T-Mobile screwups caused nationwide outage, but FCC isn’t punishing carrier

  News
image_pdfimage_print
A T-Mobile advertisement that says,
Enlarge / T-Mobile advertisement in New York City’s Times Square on October 15, 2020.
Getty Images | SOPA Images

The Federal Communications Commission has finished investigating T-Mobile for a network outage that Chairman Ajit Pai called “unacceptable.” But instead of punishing the mobile carrier, the FCC is merely issuing a public notice to “remind” phone companies of “industry-accepted best practices” that could have prevented the T-Mobile outage.

After the 12-hour nationwide outage on June 15 disrupted texting and calling services, including 911 emergency calls, Pai wrote that “the T-Mobile network outage is unacceptable” and that “the FCC is launching an investigation. We’re demanding answers—and so are American consumers.”

Pai has a history of talking tough with carriers and not following up with punishments that might have a greater deterrence effect than sternly worded warnings. That appears to be what happened again yesterday when the FCC announced the findings from its investigation into T-Mobile. Pai said that “T-Mobile’s outage was a failure” because the carrier didn’t follow best practices that could have prevented or minimized it, but he announced no punishment. The matter appears to be closed based on yesterday’s announcement, but we contacted Chairman Pai’s office today to ask if any punishment of T-Mobile is forthcoming. We’ll update this article if we get a response.

FCC details T-Mobile mistakes

The staff-investigation report identified several mistakes made by T-Mobile during the outage, which began as T-Mobile was installing new routers in the Southeast US. When a fiber transport link in the region failed, T-Mobile’s network should have transferred traffic across a different link. But the carrier “had misconfigured the weight of the links to one of its routers,” which “prevented the traffic from flowing to the new active router as intended.” T-Mobile hadn’t implemented any fail-safe process to prevent the misconfiguration or to alert network engineers to the problem.

The Atlanta market “became isolated” from the rest of the network, causing all LTE users in the area to lose connectivity. A software error made things worse by preventing mobile devices in the Atlanta area from re-registering with the IP Multimedia Subsystem over Wi-Fi. Instead of routing device-registration attempts to a different node, “the registration system repeatedly routed re-registration attempts for each mobile device to the last node retained in its records, which was unavailable due to the market isolation.”

The software error had existed in T-Mobile’s network for months. “This software error likely did not cause problems before this outage occurred because the outage was the first notable market isolation since T-Mobile integrated this software into its network,” the FCC said. Regular testing “could have discovered the software flaw and routing misconfiguration before they could impact live calls,” the FCC also said.

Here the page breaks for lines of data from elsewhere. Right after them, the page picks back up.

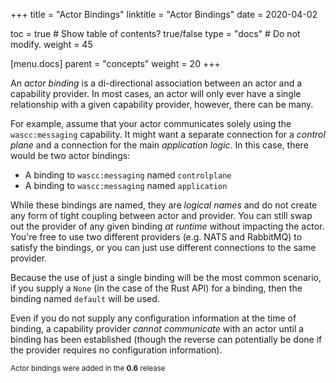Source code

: +++
title = "Actor Bindings"
linktitle = "Actor Bindings"
date = 2020-04-02

toc = true  # Show table of contents? true/false
type = "docs"  # Do not modify.
weight = 45

[menu.docs]
  parent = "concepts"
  weight = 20
+++

An _actor binding_ is a di-directional association between an actor and a capability provider. In most cases, an actor will only ever have a single relationship with a given capability provider, however, there can be many.

For example, assume that your actor communicates solely using the `wascc:messaging` capability. It might want a separate connection for a _control plane_ and a connection for the main _application logic_. In this case, there would be two actor bindings:

* A binding to `wascc:messaging` named `controlplane`
* A binding to `wascc:messaging` named `application`

While these bindings are named, they are _logical names_ and do not create any form of tight coupling between actor and provider. You can still swap out the provider of any given binding _at runtime_ without impacting the actor. You're free to use two different providers (e.g. NATS and RabbitMQ) to satisfy the bindings, or you can just use different connections to the same provider.

Because the use of just a single binding will be the most common scenario, if you supply a `None` (in the case of the Rust API) for a binding, then the binding named `default` will be used.

Even if you do not supply any configuration information at the time of binding, a capability provider _cannot communicate_ with an actor until a binding has been established (though the reverse can potentially be done if the provider requires no configuration information).

<small>Actor bindings were added in the <strong>0.6</strong> release</small>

After the trouble on June 15 began, T-Mobile engineers “ended up exacerbating [the outage’s] impact because they misdiagnosed the problem.” The FCC report continued:

T-Mobile believed that the fiber transport link that failed earlier in the day was continuing to cause the ongoing outage. Acting on this belief, T-Mobile manually shut down the link in an attempt to transfer traffic away from it. Due to the still-misconfigured Open Shortest Path First weights, however, these steps recreated the outage’s initial conditions. LTE customers in the Atlanta market were again disconnected from the LTE network and forced to establish calls over Wi-Fi, and their registration attempts again failed and created a registration storm that added further congestion to T-Mobile’s IP Multimedia Subsystem.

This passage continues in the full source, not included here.